## Task goal
Using "simple" as the search string, find the matching lines below and copy them.

"""

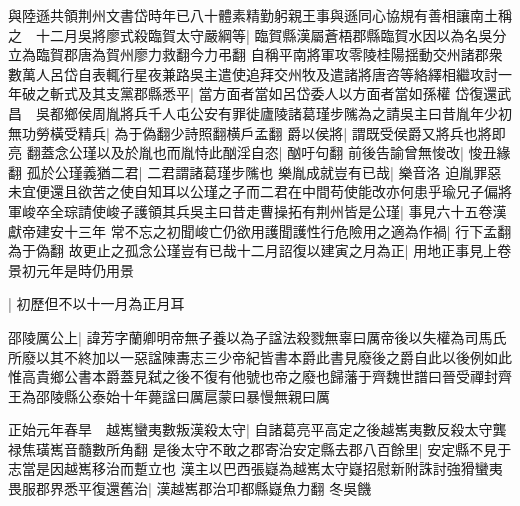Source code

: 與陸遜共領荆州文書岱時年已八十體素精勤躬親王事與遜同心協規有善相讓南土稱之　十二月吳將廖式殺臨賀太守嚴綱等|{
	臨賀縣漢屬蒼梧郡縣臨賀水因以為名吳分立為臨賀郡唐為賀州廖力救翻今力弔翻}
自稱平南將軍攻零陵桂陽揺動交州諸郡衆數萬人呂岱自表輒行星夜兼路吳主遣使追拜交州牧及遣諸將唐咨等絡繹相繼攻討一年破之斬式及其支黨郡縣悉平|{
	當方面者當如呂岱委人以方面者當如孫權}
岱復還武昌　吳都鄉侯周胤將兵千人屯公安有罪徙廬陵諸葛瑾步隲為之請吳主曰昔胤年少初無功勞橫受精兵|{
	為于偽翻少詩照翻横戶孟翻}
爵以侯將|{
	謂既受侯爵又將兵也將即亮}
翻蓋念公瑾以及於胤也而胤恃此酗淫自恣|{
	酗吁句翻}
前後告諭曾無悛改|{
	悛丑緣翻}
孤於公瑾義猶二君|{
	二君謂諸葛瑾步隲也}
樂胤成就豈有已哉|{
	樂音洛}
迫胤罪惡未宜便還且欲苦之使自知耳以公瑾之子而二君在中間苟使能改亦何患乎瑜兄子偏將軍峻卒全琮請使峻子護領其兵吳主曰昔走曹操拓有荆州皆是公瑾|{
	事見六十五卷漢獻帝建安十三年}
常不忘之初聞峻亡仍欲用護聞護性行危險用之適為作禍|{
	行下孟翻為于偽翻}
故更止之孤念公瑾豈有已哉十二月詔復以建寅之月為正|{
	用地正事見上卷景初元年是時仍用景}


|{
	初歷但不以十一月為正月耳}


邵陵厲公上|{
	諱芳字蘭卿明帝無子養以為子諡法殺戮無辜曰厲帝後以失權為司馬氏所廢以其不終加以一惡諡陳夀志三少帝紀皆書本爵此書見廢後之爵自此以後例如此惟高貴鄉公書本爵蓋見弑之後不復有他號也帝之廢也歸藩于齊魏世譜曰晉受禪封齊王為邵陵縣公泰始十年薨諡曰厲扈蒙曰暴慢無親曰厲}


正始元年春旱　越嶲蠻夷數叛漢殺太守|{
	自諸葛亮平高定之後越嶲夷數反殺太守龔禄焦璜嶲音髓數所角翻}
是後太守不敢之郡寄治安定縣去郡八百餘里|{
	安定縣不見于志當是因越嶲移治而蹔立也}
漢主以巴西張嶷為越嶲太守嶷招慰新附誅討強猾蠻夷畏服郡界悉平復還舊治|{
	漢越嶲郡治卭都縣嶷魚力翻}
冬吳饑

"""
"""

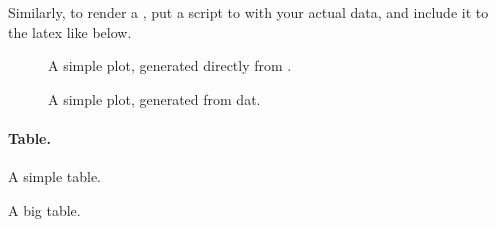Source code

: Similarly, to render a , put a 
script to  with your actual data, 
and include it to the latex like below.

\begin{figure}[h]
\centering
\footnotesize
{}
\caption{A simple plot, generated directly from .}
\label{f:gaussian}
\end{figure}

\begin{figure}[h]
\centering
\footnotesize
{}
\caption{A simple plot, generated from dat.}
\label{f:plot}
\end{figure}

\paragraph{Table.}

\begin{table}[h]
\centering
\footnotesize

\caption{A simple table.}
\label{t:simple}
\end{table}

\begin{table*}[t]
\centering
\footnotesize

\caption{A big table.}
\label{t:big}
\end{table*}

"""

## Response for this exercise
\caption{A simple plot, generated directly from .}
\caption{A simple plot, generated from dat.}
\caption{A simple table.}
\label{t:simple}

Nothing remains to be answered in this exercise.